MADRID / Giuseppe Guarrera y el dominio de todos los lenguajes
Madrid. Teatros del Canal. 15-X-2019. Giuseppe Guarrera, piano. Obras de Scriabin, Chopin, Ravel, Bach / Busoni, Debussy y Prokofiev
Está feo que uno lo diga, pero hay cosas que no se pueden silenciar si uno quiere informar al público melómano de Scherzo de lo que se cuece en las salas de conciertos. El ciclo de Grandes intérpretes es uno de los de referencia en Europa. Curiosamente (o acaso no), el ciclo de Jóvenes intérpretes llega a nivel semejante en muchas ocasiones. Muchas, no ya algunas. Y una de esas “muchas” fue el recital del italiano residente en Berlín Giuseppe Guarrera, en la sala roja de los Teatros del Canal de Madrid.

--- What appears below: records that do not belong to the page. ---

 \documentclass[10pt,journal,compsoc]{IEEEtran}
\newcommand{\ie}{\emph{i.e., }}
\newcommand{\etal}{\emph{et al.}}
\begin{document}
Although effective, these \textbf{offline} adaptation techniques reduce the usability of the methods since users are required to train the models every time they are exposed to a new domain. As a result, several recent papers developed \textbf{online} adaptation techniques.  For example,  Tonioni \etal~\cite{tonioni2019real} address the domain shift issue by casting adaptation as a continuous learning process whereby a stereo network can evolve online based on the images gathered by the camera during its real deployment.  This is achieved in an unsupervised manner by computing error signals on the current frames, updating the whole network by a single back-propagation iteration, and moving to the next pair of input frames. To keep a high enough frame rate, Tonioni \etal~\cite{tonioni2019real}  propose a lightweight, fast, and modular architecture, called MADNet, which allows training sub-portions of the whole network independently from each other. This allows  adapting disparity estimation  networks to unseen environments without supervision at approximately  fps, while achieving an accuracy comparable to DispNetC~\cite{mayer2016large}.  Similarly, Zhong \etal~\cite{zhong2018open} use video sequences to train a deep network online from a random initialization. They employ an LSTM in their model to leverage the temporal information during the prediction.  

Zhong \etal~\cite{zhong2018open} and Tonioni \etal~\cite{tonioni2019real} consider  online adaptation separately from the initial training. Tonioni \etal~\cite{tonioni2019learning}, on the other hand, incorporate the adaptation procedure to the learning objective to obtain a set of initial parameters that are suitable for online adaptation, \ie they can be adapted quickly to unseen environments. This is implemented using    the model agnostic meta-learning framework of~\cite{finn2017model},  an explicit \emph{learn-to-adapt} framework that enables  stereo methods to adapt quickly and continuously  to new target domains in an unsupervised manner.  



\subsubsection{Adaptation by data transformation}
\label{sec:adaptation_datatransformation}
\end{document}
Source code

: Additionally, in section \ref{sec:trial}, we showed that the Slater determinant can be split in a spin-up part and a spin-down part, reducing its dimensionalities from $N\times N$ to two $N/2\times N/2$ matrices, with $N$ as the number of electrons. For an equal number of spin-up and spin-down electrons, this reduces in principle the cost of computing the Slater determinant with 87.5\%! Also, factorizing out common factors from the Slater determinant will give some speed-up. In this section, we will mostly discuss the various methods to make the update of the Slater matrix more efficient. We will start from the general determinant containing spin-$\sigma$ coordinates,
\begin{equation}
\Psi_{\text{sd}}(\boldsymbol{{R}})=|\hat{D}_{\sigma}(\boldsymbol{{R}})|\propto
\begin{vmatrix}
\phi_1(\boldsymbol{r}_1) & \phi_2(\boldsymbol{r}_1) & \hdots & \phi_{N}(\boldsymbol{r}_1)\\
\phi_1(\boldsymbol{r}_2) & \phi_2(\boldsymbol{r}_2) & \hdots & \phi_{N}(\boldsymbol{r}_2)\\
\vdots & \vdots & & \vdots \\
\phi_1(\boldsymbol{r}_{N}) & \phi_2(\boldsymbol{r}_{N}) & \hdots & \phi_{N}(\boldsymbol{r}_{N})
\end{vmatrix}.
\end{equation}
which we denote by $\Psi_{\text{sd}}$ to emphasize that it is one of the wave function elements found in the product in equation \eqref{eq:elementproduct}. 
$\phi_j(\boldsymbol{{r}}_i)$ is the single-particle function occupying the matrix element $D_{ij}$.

Después de la sorprendente pieza de Scriabin (veremos más abajo), cuando ya creíamos saber por dónde iba a transcurrir el recital, esto es, cuando vimos / oímos esa impresionante Barcarola de Chopin, pieza amplia, densa y de fingida ligereza, suponíamos que le habíamos tomado el punto a la velada. Pero llegó Ravel, llegaron tres piezas de los Miroirs (Oiseaux tristes, Une barque sur l’océan, Alborada del gracioso) y hubo que replantearse el sentido de todo aquello. La métrica y hasta el canto definieron la única página de veras decimonónica de la velada, mientras que con Ravel le llegó al turno a lo sutil, a lo sugerido, al toque delicado y sin embargo bien sonoro, a los cambios métricos y a lo que no se afirma, sino que se insinúa. Y aquí se vio la doble madurez de Guarrera: la plena densidad de Chopin, nada contundente, toda una construcción delicada; la claridad rotunda de Ravel, disimulada mediante el discurso de lo penetrante, nunca de lo afirmado. La segunda parte tuvo su continuidad, en este sentido, en las tres Estampes de Debussy (Pagodes, La soiré dans Grénade, Jardins sous la pluie), con lo cual ni Guarrera ni nadie pretenden identificar a Ravel y a Debussy, pero qué duda cabe de que ambos componían obras ajenas al mundo sonoro de lo categórico y preferían la alusión de lo que prefiere parecer tibio que terminante. Ahora bien, Debussy había llegado después del inicio de una segunda parte que arrancó Guarrera con la Chacona de Bach de la Partita nº 2, pero en recreación y desarrollo de Busoni. Incluir a Scriabin y a Busoni en un recital como éste indica algo importante del pianista: la ampliación de los repertorios, el maridaje de los mismos más allá de lo habitual y más cerca de darle a una velada un sentido que, sin ser unívoco, sea como guiño del siglo. El final del concierto reservaba la gran página para el virtuoso.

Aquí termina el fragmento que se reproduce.